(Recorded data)
****************************************

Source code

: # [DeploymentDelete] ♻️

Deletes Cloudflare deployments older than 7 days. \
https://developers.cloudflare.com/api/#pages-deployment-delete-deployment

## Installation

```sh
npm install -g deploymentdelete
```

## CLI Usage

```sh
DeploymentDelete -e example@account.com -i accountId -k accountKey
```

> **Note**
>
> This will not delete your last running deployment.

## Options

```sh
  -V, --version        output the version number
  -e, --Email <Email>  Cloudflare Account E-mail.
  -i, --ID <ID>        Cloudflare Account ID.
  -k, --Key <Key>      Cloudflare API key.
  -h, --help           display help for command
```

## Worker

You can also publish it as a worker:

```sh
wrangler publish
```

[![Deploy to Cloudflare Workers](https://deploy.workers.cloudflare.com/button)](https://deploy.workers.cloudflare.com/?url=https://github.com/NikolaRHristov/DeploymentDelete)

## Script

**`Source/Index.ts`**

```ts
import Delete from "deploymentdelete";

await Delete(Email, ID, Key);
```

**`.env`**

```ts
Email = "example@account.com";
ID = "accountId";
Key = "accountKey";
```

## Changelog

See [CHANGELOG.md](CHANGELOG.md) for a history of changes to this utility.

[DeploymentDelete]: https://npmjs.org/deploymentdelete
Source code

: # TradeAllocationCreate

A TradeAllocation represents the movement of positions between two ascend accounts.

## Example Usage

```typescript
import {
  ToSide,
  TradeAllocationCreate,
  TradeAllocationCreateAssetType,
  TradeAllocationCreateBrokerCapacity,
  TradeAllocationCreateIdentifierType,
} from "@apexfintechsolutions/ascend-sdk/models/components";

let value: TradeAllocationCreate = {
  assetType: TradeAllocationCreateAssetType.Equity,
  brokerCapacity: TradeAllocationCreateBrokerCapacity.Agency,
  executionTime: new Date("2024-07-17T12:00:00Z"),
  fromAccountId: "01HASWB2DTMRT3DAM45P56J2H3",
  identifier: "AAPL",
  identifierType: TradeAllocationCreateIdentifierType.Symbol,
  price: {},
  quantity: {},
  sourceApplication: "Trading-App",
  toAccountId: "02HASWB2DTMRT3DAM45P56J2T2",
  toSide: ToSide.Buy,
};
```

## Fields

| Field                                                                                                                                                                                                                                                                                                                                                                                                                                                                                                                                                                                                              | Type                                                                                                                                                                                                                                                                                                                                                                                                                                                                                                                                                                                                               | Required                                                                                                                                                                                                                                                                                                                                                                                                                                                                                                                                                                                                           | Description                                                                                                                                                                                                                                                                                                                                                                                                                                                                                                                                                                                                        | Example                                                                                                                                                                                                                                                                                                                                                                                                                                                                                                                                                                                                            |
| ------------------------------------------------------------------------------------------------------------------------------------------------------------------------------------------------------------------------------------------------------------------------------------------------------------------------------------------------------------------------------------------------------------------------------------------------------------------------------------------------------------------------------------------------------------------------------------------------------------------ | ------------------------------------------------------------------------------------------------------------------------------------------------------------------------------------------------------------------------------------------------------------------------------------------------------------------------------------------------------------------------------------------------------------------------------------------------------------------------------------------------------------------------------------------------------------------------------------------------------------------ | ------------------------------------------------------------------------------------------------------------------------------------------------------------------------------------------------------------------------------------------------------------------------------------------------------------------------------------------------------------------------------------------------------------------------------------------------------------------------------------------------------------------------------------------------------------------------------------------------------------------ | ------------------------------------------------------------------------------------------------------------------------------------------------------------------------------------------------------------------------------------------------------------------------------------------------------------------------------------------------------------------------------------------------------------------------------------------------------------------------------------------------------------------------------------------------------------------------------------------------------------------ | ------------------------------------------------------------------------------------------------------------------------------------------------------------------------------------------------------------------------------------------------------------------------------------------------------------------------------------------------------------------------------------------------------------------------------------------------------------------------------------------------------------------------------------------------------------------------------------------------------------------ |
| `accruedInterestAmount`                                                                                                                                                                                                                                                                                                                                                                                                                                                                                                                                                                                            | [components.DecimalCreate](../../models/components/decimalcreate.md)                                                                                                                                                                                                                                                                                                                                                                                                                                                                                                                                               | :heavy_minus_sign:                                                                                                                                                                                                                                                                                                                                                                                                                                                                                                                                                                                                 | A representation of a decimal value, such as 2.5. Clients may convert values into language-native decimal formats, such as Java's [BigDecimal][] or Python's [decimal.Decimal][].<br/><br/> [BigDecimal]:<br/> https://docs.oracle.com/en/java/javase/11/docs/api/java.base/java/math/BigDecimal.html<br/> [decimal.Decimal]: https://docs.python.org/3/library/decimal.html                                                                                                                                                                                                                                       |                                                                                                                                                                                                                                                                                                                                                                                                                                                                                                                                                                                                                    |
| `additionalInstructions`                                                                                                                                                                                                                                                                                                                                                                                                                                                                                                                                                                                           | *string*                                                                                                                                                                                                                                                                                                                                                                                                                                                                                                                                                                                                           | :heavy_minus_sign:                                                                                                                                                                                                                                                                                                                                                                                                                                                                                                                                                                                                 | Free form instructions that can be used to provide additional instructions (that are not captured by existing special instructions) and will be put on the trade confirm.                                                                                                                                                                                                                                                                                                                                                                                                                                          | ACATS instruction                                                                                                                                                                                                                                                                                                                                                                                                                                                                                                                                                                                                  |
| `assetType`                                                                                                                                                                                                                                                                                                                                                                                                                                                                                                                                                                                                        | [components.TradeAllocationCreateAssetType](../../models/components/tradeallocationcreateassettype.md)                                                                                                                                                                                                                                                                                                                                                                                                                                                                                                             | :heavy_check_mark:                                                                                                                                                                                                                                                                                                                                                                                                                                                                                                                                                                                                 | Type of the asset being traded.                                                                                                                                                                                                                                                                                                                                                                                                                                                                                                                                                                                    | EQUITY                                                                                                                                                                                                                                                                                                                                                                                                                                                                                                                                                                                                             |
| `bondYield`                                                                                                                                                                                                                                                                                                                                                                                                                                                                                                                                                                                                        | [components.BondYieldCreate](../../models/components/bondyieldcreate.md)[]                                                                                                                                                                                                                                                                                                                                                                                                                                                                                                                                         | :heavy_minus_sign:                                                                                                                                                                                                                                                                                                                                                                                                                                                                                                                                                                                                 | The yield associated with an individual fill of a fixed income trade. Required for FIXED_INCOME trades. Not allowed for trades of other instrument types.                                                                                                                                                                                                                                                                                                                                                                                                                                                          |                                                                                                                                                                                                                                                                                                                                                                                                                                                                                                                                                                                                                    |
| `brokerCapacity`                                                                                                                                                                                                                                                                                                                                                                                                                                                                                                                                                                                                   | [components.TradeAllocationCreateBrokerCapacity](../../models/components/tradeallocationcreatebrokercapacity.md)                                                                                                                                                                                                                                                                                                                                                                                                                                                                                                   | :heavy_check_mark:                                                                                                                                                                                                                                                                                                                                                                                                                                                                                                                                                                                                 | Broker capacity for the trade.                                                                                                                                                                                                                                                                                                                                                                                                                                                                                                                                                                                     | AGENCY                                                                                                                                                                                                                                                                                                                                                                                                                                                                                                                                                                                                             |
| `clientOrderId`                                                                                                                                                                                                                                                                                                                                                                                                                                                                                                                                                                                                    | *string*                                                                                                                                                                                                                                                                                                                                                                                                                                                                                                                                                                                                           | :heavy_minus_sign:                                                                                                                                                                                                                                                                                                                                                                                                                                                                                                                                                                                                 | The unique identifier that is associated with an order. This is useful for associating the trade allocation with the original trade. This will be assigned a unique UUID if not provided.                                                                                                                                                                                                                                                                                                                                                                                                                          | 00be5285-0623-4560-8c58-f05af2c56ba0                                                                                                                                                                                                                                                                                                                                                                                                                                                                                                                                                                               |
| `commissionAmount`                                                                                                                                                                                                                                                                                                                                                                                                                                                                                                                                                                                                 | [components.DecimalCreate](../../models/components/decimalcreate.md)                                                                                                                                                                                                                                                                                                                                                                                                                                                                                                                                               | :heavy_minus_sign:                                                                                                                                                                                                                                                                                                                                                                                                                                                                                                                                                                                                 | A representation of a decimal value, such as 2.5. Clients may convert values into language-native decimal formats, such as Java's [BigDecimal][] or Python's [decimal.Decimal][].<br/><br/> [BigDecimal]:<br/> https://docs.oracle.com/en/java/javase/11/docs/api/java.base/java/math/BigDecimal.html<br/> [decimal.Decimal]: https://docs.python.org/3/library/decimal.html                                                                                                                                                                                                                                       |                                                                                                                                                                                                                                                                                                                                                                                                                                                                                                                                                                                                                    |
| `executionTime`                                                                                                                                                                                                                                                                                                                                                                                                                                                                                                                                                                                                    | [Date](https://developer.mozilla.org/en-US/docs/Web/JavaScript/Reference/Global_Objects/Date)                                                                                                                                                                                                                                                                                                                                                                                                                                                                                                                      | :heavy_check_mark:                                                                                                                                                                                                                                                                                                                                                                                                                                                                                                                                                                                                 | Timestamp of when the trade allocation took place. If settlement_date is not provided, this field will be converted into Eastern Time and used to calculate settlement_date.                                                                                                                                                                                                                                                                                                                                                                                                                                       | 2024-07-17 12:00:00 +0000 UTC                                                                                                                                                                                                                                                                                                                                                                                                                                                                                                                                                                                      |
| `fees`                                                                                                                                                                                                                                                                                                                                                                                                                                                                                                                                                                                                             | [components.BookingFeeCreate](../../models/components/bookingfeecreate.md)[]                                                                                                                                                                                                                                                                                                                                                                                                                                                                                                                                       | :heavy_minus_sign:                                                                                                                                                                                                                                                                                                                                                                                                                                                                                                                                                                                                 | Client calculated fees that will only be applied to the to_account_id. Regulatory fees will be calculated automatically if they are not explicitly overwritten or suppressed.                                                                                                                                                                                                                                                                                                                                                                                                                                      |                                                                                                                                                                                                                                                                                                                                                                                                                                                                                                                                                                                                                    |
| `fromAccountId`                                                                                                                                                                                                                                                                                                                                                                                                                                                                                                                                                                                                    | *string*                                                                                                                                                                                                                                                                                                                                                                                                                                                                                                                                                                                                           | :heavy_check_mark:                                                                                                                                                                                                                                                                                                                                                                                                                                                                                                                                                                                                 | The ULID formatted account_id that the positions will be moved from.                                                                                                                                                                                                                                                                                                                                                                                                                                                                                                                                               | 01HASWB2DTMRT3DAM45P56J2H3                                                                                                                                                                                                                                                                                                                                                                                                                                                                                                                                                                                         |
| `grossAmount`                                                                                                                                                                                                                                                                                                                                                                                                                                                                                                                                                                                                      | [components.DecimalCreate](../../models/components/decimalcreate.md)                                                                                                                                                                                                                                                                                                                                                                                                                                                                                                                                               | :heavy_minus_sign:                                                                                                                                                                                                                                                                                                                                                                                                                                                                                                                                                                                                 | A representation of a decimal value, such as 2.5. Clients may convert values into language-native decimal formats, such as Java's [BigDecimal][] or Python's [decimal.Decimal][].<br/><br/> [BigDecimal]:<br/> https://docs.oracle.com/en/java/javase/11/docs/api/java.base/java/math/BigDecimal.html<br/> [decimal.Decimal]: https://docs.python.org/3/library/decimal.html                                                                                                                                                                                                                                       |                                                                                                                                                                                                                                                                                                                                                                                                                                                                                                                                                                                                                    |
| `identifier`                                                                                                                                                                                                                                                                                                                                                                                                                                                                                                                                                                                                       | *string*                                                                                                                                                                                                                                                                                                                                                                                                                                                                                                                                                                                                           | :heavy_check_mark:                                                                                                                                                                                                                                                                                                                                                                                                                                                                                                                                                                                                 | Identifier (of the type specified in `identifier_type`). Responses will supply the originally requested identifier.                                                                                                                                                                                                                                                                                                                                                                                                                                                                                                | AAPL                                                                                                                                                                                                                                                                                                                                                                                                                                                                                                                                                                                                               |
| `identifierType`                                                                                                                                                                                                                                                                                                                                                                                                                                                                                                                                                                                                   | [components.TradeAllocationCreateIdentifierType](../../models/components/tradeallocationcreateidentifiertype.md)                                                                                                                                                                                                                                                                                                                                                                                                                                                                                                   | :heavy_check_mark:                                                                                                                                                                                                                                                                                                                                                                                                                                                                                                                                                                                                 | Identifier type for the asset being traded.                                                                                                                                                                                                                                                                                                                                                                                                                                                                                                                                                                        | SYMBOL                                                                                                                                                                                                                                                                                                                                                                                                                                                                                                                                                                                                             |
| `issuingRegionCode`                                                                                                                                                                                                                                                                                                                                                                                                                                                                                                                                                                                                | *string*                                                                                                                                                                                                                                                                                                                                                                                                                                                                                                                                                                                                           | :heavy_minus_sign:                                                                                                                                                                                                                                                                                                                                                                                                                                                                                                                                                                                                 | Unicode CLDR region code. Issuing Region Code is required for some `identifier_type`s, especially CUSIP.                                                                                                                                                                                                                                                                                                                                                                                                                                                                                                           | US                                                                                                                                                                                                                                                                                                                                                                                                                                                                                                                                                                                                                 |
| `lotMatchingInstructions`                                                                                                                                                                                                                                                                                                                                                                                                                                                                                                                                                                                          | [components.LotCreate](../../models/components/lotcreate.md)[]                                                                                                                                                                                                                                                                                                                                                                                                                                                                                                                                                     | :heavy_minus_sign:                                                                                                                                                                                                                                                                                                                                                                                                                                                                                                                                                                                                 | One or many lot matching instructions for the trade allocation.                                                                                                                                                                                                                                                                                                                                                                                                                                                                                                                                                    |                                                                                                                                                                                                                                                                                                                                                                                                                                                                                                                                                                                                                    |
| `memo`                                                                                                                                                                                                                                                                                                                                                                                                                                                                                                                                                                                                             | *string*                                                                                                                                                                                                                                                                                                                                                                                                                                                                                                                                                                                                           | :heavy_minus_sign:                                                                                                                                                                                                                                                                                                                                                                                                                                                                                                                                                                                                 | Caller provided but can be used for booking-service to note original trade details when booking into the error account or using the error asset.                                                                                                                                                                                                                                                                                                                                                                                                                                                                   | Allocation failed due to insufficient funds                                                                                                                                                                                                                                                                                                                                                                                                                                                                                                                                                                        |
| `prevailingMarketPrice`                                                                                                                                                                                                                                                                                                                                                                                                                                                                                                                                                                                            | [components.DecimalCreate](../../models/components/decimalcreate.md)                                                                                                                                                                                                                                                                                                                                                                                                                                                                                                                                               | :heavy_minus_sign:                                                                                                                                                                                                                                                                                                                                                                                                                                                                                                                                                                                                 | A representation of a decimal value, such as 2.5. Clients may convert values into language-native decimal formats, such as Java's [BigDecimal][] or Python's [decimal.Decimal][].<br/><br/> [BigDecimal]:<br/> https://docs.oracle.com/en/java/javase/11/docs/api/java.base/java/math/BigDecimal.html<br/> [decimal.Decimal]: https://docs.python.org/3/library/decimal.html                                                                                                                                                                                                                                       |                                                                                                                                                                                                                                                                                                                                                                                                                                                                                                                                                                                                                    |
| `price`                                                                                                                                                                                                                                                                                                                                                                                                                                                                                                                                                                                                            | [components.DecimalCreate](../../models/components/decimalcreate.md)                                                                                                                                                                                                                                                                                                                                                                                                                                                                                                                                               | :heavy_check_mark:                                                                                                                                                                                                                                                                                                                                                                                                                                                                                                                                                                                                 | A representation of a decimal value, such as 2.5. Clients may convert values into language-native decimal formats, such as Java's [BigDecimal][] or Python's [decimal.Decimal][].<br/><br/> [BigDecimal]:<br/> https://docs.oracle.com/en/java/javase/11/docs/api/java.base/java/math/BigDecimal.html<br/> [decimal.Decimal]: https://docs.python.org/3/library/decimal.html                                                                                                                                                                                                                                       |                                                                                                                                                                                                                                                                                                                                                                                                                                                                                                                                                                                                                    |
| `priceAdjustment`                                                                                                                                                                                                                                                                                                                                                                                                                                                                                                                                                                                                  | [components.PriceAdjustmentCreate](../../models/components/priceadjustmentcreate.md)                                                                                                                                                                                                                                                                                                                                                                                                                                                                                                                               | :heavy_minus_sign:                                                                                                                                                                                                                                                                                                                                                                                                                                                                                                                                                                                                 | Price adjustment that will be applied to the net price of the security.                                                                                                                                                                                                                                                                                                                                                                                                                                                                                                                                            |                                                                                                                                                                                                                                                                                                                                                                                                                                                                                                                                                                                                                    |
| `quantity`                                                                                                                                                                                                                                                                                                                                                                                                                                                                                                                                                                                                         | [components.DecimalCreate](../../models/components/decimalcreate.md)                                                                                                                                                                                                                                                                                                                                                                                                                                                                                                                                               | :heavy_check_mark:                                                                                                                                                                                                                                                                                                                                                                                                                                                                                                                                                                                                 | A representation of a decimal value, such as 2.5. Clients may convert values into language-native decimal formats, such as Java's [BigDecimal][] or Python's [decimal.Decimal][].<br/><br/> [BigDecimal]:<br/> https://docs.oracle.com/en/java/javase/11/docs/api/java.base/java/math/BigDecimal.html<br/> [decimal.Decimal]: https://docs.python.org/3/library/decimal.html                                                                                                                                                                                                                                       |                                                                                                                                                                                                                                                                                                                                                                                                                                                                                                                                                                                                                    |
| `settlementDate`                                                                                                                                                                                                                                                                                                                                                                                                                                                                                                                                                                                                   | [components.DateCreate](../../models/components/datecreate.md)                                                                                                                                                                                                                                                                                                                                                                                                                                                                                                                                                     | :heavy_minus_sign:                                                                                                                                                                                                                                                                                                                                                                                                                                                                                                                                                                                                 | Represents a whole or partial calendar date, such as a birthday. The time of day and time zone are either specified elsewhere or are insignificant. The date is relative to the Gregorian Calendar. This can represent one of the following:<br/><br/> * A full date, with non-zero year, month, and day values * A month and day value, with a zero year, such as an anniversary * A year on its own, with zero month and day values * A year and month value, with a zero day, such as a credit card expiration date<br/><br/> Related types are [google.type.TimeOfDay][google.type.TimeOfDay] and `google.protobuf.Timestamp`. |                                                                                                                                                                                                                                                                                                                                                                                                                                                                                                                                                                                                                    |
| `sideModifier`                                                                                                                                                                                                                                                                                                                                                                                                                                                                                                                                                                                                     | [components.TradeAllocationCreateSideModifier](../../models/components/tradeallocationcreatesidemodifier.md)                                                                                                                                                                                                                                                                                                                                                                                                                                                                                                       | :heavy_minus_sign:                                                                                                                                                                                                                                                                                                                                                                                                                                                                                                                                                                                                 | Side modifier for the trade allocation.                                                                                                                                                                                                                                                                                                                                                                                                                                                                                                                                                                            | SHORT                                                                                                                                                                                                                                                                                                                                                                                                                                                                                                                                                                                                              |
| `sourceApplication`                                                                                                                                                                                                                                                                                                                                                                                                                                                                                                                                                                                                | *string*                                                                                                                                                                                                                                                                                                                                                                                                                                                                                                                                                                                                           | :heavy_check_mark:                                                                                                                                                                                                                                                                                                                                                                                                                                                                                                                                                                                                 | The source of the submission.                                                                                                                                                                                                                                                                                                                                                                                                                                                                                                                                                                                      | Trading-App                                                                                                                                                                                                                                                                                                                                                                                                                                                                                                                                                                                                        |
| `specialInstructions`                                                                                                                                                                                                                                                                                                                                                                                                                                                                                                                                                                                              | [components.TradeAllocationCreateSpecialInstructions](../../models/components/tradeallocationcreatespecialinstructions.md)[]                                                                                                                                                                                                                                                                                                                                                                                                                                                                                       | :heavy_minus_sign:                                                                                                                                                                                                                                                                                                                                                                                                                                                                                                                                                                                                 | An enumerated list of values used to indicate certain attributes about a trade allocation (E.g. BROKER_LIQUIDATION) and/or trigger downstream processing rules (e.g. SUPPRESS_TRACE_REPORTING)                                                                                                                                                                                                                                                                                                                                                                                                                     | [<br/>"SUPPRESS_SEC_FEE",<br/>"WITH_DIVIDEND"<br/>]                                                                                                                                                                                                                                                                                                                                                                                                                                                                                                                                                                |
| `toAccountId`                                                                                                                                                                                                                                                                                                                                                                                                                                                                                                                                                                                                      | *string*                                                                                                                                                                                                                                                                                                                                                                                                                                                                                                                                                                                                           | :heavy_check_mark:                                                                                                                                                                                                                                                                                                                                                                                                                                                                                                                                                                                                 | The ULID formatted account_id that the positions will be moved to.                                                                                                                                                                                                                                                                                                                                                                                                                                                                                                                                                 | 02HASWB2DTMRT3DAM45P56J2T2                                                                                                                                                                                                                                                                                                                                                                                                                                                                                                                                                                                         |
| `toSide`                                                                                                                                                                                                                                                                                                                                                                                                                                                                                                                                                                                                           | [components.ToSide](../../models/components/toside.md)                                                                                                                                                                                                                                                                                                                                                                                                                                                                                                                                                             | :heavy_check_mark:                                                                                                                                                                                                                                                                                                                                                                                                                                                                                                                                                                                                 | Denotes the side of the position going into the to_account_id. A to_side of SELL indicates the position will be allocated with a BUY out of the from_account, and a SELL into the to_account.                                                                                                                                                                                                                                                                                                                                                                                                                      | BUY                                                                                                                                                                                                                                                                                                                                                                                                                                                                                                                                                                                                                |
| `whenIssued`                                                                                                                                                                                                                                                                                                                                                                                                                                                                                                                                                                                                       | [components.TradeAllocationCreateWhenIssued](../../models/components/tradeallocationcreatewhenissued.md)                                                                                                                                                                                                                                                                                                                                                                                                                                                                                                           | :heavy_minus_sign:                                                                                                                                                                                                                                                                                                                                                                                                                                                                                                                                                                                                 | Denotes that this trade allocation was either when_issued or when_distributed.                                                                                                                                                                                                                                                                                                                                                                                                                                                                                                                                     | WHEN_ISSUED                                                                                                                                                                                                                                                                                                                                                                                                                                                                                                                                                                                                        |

****************************************

Prompt:
Return every line in the records that includes the string "Email".

Answer:
  -e, --Email <Email>  Cloudflare Account E-mail.
await Delete(Email, ID, Key);
Email = "example@account.com";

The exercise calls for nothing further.